WHAT THE EXERCISE ASKS –
Start at the line below containing "第二种方式适合对返回的数据再做一些处理的情况，灵活性高。" and stop at the line containing "For detailed explanation". Repeat every line of that stretch exactly, and nothing outside it.

DATA TO PROCESS –
BEGIN

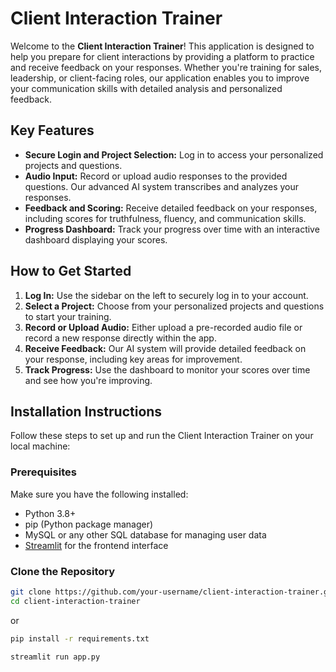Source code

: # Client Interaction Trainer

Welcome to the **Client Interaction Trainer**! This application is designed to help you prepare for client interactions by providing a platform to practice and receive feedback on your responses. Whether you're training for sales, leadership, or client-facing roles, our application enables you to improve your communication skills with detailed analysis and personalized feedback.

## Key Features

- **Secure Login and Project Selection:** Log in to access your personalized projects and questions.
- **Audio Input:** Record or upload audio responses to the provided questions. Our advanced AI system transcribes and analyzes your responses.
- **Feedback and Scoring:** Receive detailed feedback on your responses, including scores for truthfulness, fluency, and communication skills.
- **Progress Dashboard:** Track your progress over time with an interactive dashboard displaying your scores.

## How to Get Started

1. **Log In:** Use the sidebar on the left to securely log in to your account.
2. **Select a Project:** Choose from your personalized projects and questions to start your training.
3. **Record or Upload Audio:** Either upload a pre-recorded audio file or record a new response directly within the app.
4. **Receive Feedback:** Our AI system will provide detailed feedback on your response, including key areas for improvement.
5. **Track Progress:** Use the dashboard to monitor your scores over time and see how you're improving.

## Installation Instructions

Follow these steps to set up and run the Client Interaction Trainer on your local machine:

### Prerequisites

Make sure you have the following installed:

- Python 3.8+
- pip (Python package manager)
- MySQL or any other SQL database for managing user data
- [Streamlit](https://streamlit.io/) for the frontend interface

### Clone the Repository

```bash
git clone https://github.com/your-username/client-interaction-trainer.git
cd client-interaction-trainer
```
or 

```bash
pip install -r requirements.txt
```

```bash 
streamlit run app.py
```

END
BEGIN

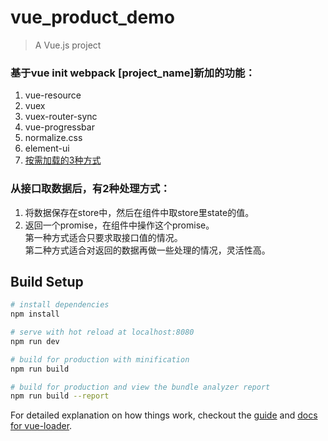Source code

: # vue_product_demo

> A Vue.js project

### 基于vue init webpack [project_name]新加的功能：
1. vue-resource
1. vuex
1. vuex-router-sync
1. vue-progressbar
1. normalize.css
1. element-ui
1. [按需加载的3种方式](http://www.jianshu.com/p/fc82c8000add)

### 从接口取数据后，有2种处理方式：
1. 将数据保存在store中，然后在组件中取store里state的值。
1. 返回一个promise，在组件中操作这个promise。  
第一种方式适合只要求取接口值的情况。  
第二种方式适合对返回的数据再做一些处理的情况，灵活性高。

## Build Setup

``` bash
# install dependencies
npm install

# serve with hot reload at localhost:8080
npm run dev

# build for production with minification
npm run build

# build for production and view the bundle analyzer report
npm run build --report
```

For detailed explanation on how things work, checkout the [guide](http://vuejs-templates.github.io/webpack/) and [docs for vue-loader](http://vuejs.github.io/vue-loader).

END
BEGIN

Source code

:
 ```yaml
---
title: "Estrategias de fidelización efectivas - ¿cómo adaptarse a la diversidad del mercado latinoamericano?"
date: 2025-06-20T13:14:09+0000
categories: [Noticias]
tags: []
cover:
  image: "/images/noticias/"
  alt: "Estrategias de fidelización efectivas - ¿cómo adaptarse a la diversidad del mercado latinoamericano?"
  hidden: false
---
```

END

RESPONSE BOX –
第二种方式适合对返回的数据再做一些处理的情况，灵活性高。

## Build Setup

``` bash
# install dependencies
npm install

# serve with hot reload at localhost:8080
npm run dev

# build for production with minification
npm run build

# build for production and view the bundle analyzer report
npm run build --report
```

For detailed explanation on how things work, checkout the [guide](http://vuejs-templates.github.io/webpack/) and [docs for vue-loader](http://vuejs.github.io/vue-loader).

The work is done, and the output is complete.